The other night I had a nightmare dream I was back at my grandparent’s homestead in Memphis, picking out tchotchkes to take home.
You know, tchotchkes, the Yiddish word for trinkets, or Leah’s word for junk.
People love picking them up on trips or at an antique store.
And a lot are inherited. I mean a lot.
I have clients with tchotchkes in their attics, their basements, on every surface in their homes and hidden in cabinets.
And you know what? They don’t even love them. Because there’s no way you can love that many things.
They keep them because the items belonged to their grandparents or parents, and they plan to saddle pass them on to their children.
The problem with this logic is if we collect all these tchotchkes and plan to give them to our children, by that time, the tchotchkes have multiplied a lot, because there are four grandparents, plus two parents, and then your child may get married and inherit all of their spouse’s family’s junk, er tchotchkes.
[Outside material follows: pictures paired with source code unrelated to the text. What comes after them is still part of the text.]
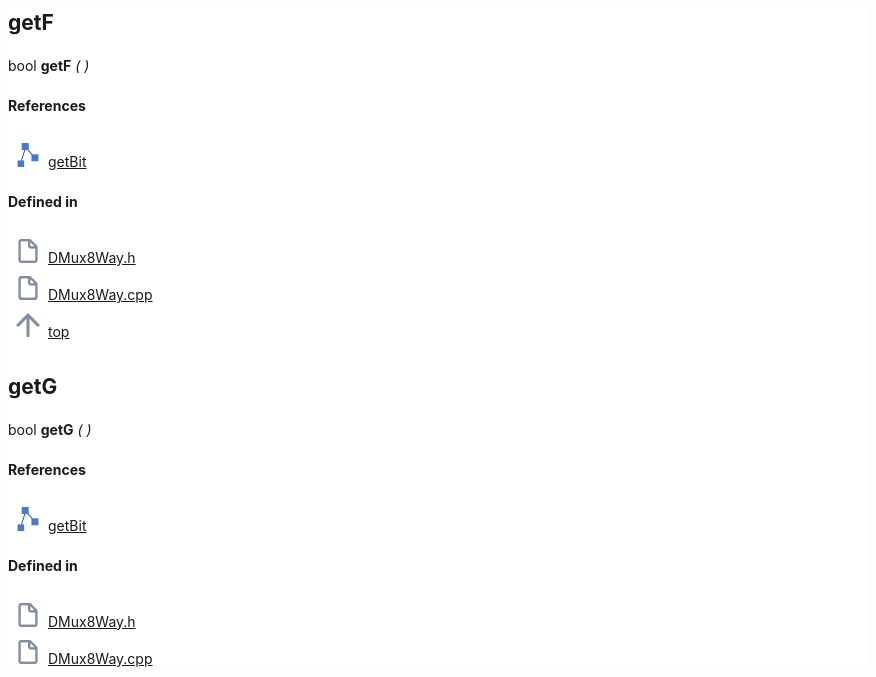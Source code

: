 <a id="getf"></a>
<h2>getF</h2>
<span class="inline-text">bool</span>
<span class="bold-text"><b>getF</b></span>
<span class="italic-text"><i>(</i></span>
<span class="italic-text"><i>)</i></span>
<a id="references"></a>
<h4>References</h4>
<div class="paragraph">
<span class="paragraph"><img src="../images/class.svg"/><a href="classHack_1_1Chips_1_1Chip.md#getbit">getBit</a>
</span>
</div>
<a id="defined-in"></a>
<h4>Defined in</h4>
<span class="icon-list-item"><a href="https://github.com/CharlesCarley/HackComputer/blob/master/F:/HackComputer/Source/Chips/DMux8Way.h#L49" class="icon-list-item"><img src="../images/file.svg" class="icon-list-item"/><span class="icon-list-item">DMux8Way.h</span>
</a>
</span>
<br/>
<span class="icon-list-item"><a href="https://github.com/CharlesCarley/HackComputer/blob/master/F:/HackComputer/Source/Chips/DMux8Way.cpp#L86" class="icon-list-item"><img src="../images/file.svg" class="icon-list-item"/><span class="icon-list-item">DMux8Way.cpp</span>
</a>
</span>
<br/>
<span class="icon-list-item"><a href="#dmux8way" class="icon-list-item"><img src="../images/jumpToTop.svg" class="icon-list-item"/><span class="icon-list-item">top</span>
</a>
</span>
<br/>
<a id="getg"></a>
<h2>getG</h2>
<span class="inline-text">bool</span>
<span class="bold-text"><b>getG</b></span>
<span class="italic-text"><i>(</i></span>
<span class="italic-text"><i>)</i></span>
<a id="references"></a>
<h4>References</h4>
<div class="paragraph">
<span class="paragraph"><img src="../images/class.svg"/><a href="classHack_1_1Chips_1_1Chip.md#getbit">getBit</a>
</span>
</div>
<a id="defined-in"></a>
<h4>Defined in</h4>
<span class="icon-list-item"><a href="https://github.com/CharlesCarley/HackComputer/blob/master/F:/HackComputer/Source/Chips/DMux8Way.h#L51" class="icon-list-item"><img src="../images/file.svg" class="icon-list-item"/><span class="icon-list-item">DMux8Way.h</span>
</a>
</span>
<br/>
<span class="icon-list-item"><a href="https://github.com/CharlesCarley/HackComputer/blob/master/F:/HackComputer/Source/Chips/DMux8Way.cpp#L93" class="icon-list-item"><img src="../images/file.svg" class="icon-list-item"/><span class="icon-list-item">DMux8Way.cpp</span>
</a>
</span>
Oy vey.
Here is what I tell clients after they call me because they literally can’t breathe with all this stuff: “When you give away this piece, you are not giving away Mama or Grandma. Mama or Grandma will always be in your heart. And if you don’t love-love it, it should not be in your home.”
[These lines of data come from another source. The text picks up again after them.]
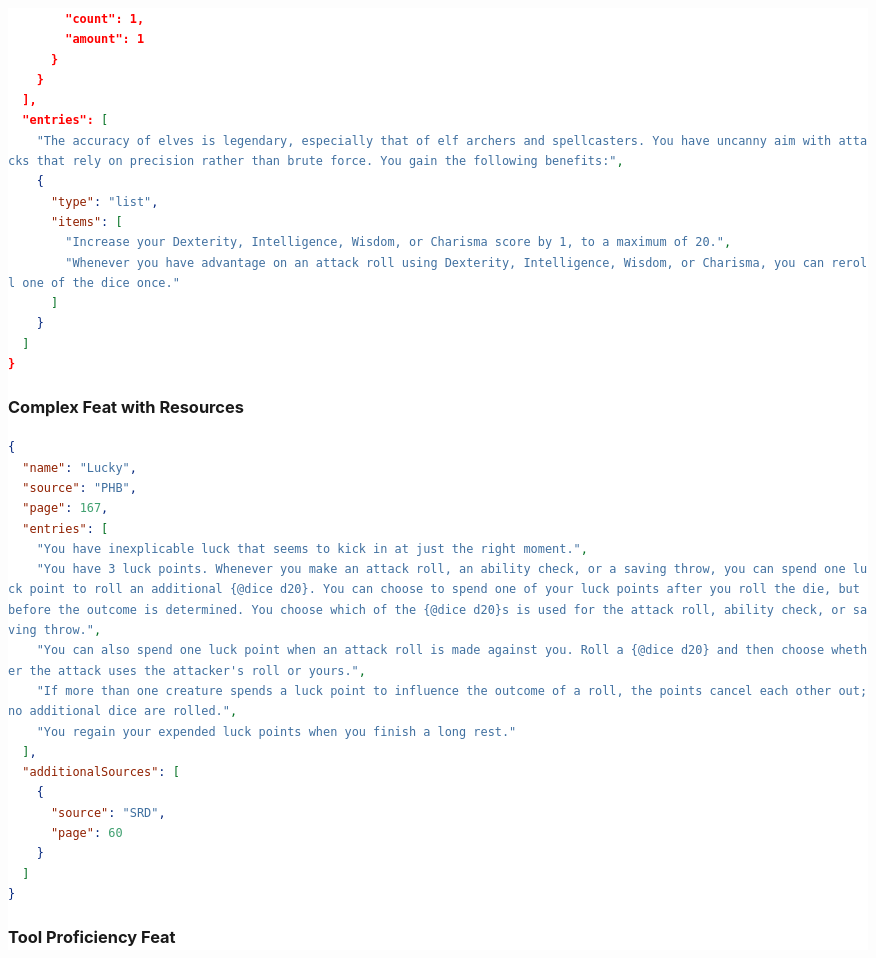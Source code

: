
 ```json
        "count": 1,
        "amount": 1
      }
    }
  ],
  "entries": [
    "The accuracy of elves is legendary, especially that of elf archers and spellcasters. You have uncanny aim with attacks that rely on precision rather than brute force. You gain the following benefits:",
    {
      "type": "list",
      "items": [
        "Increase your Dexterity, Intelligence, Wisdom, or Charisma score by 1, to a maximum of 20.",
        "Whenever you have advantage on an attack roll using Dexterity, Intelligence, Wisdom, or Charisma, you can reroll one of the dice once."
      ]
    }
  ]
}
```

### Complex Feat with Resources

```json
{
  "name": "Lucky",
  "source": "PHB",
  "page": 167,
  "entries": [
    "You have inexplicable luck that seems to kick in at just the right moment.",
    "You have 3 luck points. Whenever you make an attack roll, an ability check, or a saving throw, you can spend one luck point to roll an additional {@dice d20}. You can choose to spend one of your luck points after you roll the die, but before the outcome is determined. You choose which of the {@dice d20}s is used for the attack roll, ability check, or saving throw.",
    "You can also spend one luck point when an attack roll is made against you. Roll a {@dice d20} and then choose whether the attack uses the attacker's roll or yours.",
    "If more than one creature spends a luck point to influence the outcome of a roll, the points cancel each other out; no additional dice are rolled.",
    "You regain your expended luck points when you finish a long rest."
  ],
  "additionalSources": [
    {
      "source": "SRD",
      "page": 60
    }
  ]
}
```

### Tool Proficiency Feat
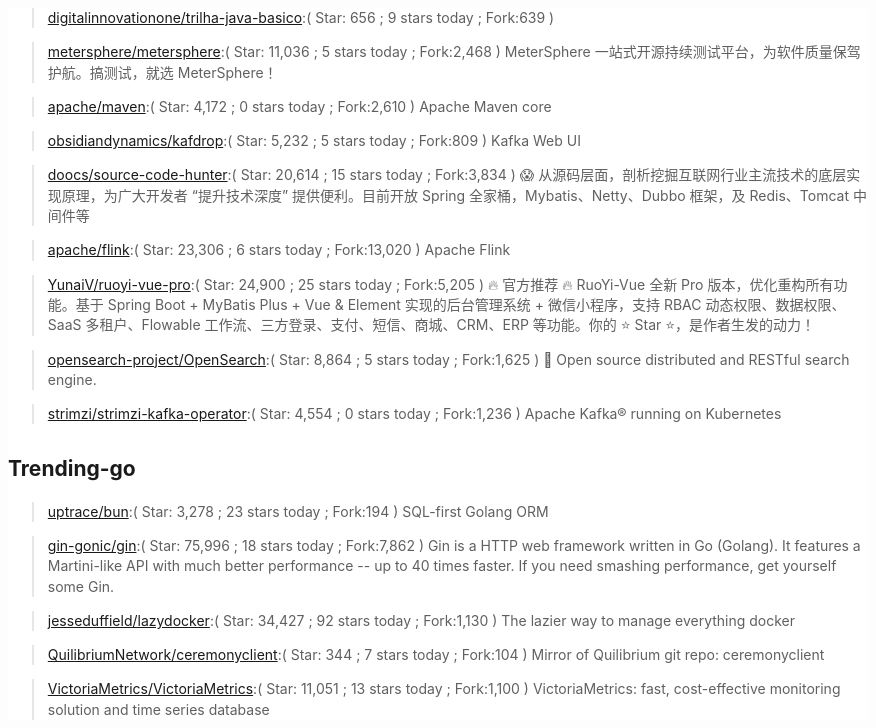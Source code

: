 > [digitalinnovationone/trilha-java-basico](https://github.com/digitalinnovationone/trilha-java-basico):( Star: 656 ; 9 stars today ; Fork:639 ) 
 > 

> [metersphere/metersphere](https://github.com/metersphere/metersphere):( Star: 11,036 ; 5 stars today ; Fork:2,468 ) 
 > MeterSphere 一站式开源持续测试平台，为软件质量保驾护航。搞测试，就选 MeterSphere！

> [apache/maven](https://github.com/apache/maven):( Star: 4,172 ; 0 stars today ; Fork:2,610 ) 
 > Apache Maven core

> [obsidiandynamics/kafdrop](https://github.com/obsidiandynamics/kafdrop):( Star: 5,232 ; 5 stars today ; Fork:809 ) 
 > Kafka Web UI

> [doocs/source-code-hunter](https://github.com/doocs/source-code-hunter):( Star: 20,614 ; 15 stars today ; Fork:3,834 ) 
 > 😱 从源码层面，剖析挖掘互联网行业主流技术的底层实现原理，为广大开发者 “提升技术深度” 提供便利。目前开放 Spring 全家桶，Mybatis、Netty、Dubbo 框架，及 Redis、Tomcat 中间件等

> [apache/flink](https://github.com/apache/flink):( Star: 23,306 ; 6 stars today ; Fork:13,020 ) 
 > Apache Flink

> [YunaiV/ruoyi-vue-pro](https://github.com/YunaiV/ruoyi-vue-pro):( Star: 24,900 ; 25 stars today ; Fork:5,205 ) 
 > 🔥 官方推荐 🔥 RuoYi-Vue 全新 Pro 版本，优化重构所有功能。基于 Spring Boot + MyBatis Plus + Vue & Element 实现的后台管理系统 + 微信小程序，支持 RBAC 动态权限、数据权限、SaaS 多租户、Flowable 工作流、三方登录、支付、短信、商城、CRM、ERP 等功能。你的 ⭐️ Star ⭐️，是作者生发的动力！

> [opensearch-project/OpenSearch](https://github.com/opensearch-project/OpenSearch):( Star: 8,864 ; 5 stars today ; Fork:1,625 ) 
 > 🔎 Open source distributed and RESTful search engine.

> [strimzi/strimzi-kafka-operator](https://github.com/strimzi/strimzi-kafka-operator):( Star: 4,554 ; 0 stars today ; Fork:1,236 ) 
 > Apache Kafka® running on Kubernetes

## Trending-go
> [uptrace/bun](https://github.com/uptrace/bun):( Star: 3,278 ; 23 stars today ; Fork:194 ) 
 > SQL-first Golang ORM

> [gin-gonic/gin](https://github.com/gin-gonic/gin):( Star: 75,996 ; 18 stars today ; Fork:7,862 ) 
 > Gin is a HTTP web framework written in Go (Golang). It features a Martini-like API with much better performance -- up to 40 times faster. If you need smashing performance, get yourself some Gin.

> [jesseduffield/lazydocker](https://github.com/jesseduffield/lazydocker):( Star: 34,427 ; 92 stars today ; Fork:1,130 ) 
 > The lazier way to manage everything docker

> [QuilibriumNetwork/ceremonyclient](https://github.com/QuilibriumNetwork/ceremonyclient):( Star: 344 ; 7 stars today ; Fork:104 ) 
 > Mirror of Quilibrium git repo: ceremonyclient

> [VictoriaMetrics/VictoriaMetrics](https://github.com/VictoriaMetrics/VictoriaMetrics):( Star: 11,051 ; 13 stars today ; Fork:1,100 ) 
 > VictoriaMetrics: fast, cost-effective monitoring solution and time series database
You should decide what to keep by choosing only what you love-love. Not if you merely love it. Certainly not if you just like it. And definitely not if you hate it.
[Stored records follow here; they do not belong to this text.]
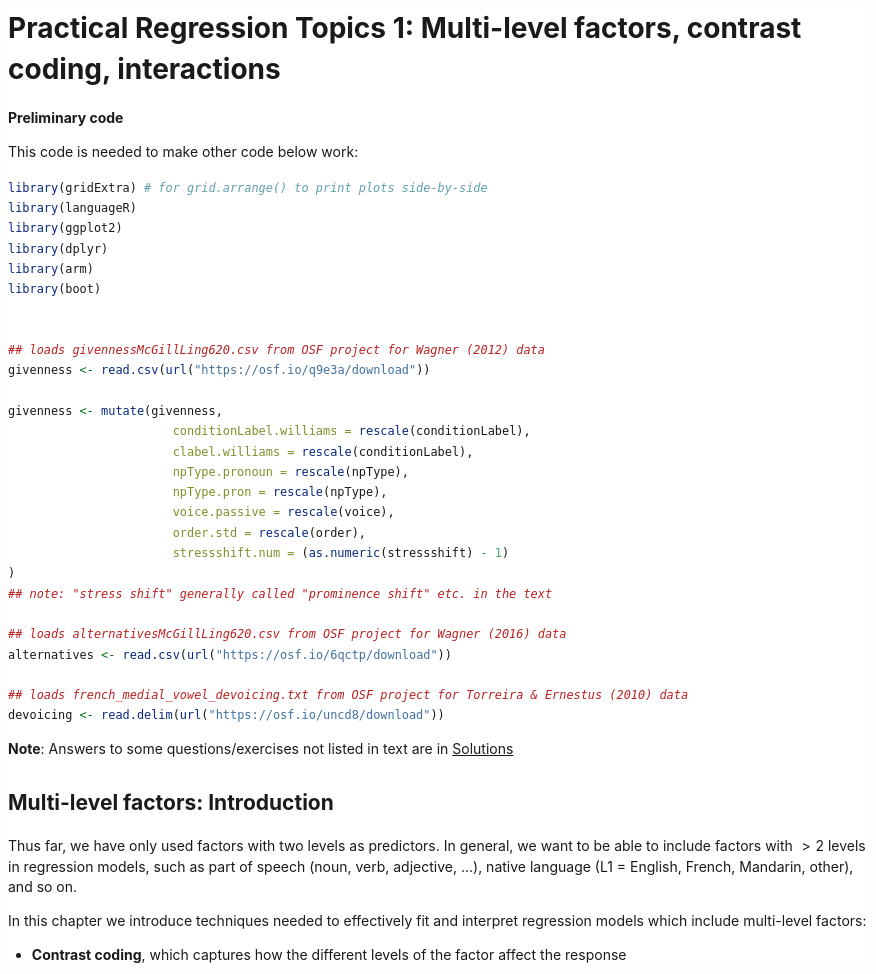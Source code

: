 

# Practical Regression Topics 1: Multi-level factors, contrast coding, interactions

**Preliminary code**

This code is needed to make other code below work:


```r
library(gridExtra) # for grid.arrange() to print plots side-by-side
library(languageR)
library(ggplot2)
library(dplyr)
library(arm)
library(boot)


## loads givennessMcGillLing620.csv from OSF project for Wagner (2012) data
givenness <- read.csv(url("https://osf.io/q9e3a/download"))

givenness <- mutate(givenness,
                       conditionLabel.williams = rescale(conditionLabel),
                       clabel.williams = rescale(conditionLabel),
                       npType.pronoun = rescale(npType),
                       npType.pron = rescale(npType),
                       voice.passive = rescale(voice),
                       order.std = rescale(order),
                       stressshift.num = (as.numeric(stressshift) - 1)
)
## note: "stress shift" generally called "prominence shift" etc. in the text

## loads alternativesMcGillLing620.csv from OSF project for Wagner (2016) data
alternatives <- read.csv(url("https://osf.io/6qctp/download"))

## loads french_medial_vowel_devoicing.txt from OSF project for Torreira & Ernestus (2010) data
devoicing <- read.delim(url("https://osf.io/uncd8/download"))
```

**Note**: Answers to some questions/exercises not listed in text are in [Solutions](#c5solns)

<script src="js/hideOutput.js"></script>

## Multi-level factors: Introduction

Thus far, we have only used factors with two levels as predictors.  In general, we want to be able to include factors with $>2$ levels in regression models, such as part of speech (noun, verb, adjective, ...), native language (L1 = English, French, Mandarin, other), and so on.

In this chapter we introduce techniques needed to effectively fit and interpret regression models which include multi-level factors:

* **Contrast coding**, which captures how the different levels of the factor affect the response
Why do I say you have to love-love it to keep it? Because most people have so much stuff in their homes, it’s the only way to significantly cut down on the clutter. If a client picks out what she merely “likes,” there is still too much stuff. But if a client picks what she loves-loves, she can get rid of a lot, and there is still plenty of tchotchkes to tastefully display on bookshelves. They are just no longer in the attic or basement or cluttering up the den.
I work with an auctioneer who sells the items you don’t keep. In some cases, clients have made back the money they spent on me and then some.
Folks, it’s time to take back your house and set boundaries about the amount of trinkets you surround yourself with. They should all have meaning, not just an item that I got from mama, and I hate it, but I have to keep it because my kids may want it.